We emphasized that play and extracurricular activities are very important, but we must make sure that we are meeting our responsibilities at school. Sometimes this may mean disciplining ourselves to do the things we may not be quite as excited about first.
This week, I asked the students what paper towel, post it notes, chocolate chip cookies, Coca Cola ad Cinderella's glass slipper had in common. The students kept guessing as we read a short story from Lively Lessons for Classroom Sessions by Rosanne Sheritz Sartori about a student who became very upset anytime he made a mistake. Some of our students were able to relate to this student's experience. We spent some time talking about our own self talk when we discover we have made a mistake and ways that we could change our self talk to help us persevere and not become as discouraged.
I shared with the students that all of the items I mentioned at the beginning of the lesson were originally mistakes. We read some very interesting stories about how these items were invented from the book Mistakes that Worked by Charlotte Foltz Jones.
Finally, each student received a unique "mistake" mark made with black marker on a piece of paper. The students added details to these mistakes to turn them into artwork as shown below.
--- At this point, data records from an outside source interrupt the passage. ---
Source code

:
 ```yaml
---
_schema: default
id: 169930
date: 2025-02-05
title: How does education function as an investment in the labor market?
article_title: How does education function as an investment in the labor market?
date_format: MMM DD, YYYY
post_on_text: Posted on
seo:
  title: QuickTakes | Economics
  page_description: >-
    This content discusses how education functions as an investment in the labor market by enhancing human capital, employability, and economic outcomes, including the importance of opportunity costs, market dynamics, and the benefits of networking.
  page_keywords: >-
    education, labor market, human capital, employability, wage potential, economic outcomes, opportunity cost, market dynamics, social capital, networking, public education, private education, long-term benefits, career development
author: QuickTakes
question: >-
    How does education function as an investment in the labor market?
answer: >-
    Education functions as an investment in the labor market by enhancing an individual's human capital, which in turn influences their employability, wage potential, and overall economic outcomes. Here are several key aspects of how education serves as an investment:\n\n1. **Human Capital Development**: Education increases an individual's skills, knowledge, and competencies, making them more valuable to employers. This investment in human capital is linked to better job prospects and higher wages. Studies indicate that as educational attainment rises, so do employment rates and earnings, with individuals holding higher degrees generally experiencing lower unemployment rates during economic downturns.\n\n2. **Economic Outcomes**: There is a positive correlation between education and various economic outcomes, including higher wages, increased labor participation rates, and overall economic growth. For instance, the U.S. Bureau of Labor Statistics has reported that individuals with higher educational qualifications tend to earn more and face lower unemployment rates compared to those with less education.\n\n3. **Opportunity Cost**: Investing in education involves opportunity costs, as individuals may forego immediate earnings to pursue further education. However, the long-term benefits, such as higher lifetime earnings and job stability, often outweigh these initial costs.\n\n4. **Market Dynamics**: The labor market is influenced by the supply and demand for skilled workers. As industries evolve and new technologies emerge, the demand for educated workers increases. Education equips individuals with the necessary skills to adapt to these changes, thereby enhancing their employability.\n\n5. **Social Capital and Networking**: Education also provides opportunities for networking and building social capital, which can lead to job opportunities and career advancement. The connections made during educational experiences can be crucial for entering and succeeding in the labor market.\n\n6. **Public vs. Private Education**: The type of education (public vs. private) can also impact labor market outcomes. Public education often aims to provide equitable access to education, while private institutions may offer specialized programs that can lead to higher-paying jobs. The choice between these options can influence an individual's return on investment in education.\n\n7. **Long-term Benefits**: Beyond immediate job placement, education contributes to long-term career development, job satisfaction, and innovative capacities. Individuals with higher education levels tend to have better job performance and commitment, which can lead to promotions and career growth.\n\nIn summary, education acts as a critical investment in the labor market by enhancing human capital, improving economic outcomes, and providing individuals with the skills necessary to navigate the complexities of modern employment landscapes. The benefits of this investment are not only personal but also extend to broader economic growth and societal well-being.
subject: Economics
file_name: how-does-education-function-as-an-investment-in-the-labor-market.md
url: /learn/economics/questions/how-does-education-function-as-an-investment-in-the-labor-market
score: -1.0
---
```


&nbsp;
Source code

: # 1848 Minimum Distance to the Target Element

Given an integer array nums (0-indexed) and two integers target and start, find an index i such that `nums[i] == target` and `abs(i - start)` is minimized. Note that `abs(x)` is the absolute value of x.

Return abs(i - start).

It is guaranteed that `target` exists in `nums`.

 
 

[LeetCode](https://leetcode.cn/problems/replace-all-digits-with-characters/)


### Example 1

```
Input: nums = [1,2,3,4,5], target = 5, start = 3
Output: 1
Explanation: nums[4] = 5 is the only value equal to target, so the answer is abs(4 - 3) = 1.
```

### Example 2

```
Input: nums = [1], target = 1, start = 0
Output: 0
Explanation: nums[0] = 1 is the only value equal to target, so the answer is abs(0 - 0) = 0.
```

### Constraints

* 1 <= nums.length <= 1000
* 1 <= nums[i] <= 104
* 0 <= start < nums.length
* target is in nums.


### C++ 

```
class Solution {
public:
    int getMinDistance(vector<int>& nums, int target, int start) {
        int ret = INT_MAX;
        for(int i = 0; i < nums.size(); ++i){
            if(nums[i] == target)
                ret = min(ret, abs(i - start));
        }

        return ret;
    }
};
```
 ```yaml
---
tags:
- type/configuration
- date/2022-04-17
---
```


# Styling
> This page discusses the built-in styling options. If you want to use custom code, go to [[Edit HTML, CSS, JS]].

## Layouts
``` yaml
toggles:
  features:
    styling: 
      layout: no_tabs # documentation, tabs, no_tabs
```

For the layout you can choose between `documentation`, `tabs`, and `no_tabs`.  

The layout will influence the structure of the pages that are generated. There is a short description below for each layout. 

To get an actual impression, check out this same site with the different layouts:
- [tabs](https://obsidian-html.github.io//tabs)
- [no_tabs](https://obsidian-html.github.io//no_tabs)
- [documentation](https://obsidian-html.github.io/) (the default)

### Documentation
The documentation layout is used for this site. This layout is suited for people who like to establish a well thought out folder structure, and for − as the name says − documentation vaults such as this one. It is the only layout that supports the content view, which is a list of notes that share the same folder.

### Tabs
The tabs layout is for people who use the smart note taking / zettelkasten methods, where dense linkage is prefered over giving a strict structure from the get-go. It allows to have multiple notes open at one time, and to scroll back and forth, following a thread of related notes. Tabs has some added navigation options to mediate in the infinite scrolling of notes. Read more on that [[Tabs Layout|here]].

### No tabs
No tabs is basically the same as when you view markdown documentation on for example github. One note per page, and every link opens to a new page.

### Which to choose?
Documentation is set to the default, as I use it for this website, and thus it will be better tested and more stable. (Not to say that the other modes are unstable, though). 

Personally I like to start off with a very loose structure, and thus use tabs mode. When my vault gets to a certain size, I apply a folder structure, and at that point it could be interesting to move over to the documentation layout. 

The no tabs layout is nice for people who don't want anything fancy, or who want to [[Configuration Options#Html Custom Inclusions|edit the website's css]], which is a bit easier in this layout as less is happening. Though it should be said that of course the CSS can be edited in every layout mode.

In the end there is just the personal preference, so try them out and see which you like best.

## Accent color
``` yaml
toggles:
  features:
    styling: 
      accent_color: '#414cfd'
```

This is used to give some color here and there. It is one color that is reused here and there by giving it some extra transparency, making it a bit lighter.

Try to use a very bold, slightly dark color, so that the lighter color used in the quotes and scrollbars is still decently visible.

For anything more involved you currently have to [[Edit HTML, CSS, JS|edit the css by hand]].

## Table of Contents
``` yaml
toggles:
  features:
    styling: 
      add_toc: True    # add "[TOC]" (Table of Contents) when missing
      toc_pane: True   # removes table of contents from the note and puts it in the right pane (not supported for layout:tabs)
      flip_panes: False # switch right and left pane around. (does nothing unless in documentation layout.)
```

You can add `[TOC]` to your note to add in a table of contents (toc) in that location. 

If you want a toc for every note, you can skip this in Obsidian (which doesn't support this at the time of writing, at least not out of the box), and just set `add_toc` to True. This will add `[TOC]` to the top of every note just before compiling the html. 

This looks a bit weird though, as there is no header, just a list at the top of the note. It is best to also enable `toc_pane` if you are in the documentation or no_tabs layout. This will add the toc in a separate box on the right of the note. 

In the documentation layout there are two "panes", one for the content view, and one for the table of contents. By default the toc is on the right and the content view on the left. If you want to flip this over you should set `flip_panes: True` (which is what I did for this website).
This week, we focused on Habit 5: "Seek first to understand and then to be understood." We read the book, My Mouth is a Volcano by Julia Cook. This book tells the story of Louis, a student who has trouble "erupting" (interrupting) others when they are talking. When Louis is interrupted during a classroom presentation, he becomes aware of the challenges that his "erupting" presents for others. Louis' mother teaches him some techniques to help him respectfully wait his turn to talk.
After reading and discussing this book, we conducted an experiment in the classroom. During the experiment, a classmate was chosen to complete a task which required moderate concentration such as completing some math problems on the board, writing spelling words, listing the names of states etc. While the classmate was completing this task a group of students were chosen to attempt to distract the student by interrupting them. The students were given a specific way to interrupt the student attempting to complete the task by repeating a specific phrase such as "Excuse me!", or singing a specific song such as "Happy Birthday". We discussed how these distractions impacted the students focus and their ability to complete the tasks in a timely manner and how the results of this experiment can help us work together more effectively in the classroom.
This week some of our Guidance classes did an activity that simulated what it feels like when we do unnecessary work or miss out on class time because of not following directions.
This lesson fit well with Habit 1 "Be Proactive" from the 7 Habits of Happy Kids by Sean Covey. The directions at the top of the paper said, "Read everything on this paper before you begin". Most of the students spent 10-15 minutes going through the long list of silly directions which included placing your left shoe on the table, but a few of the students read the entire page before starting the activity and noted the directions in the final step-"Do only number 1 (Write your name at the top of this paper) and then sit quietly."
Both the students who were not tricked and those who were had a good laugh over the activity and it lead to some classroom discussion regarding Being Proactive and the importance of understanding and following directions in school as well as at home. We also explored Habit 5 "Seek first to understand then to be understood" and discussed how developing this habit helps us in school.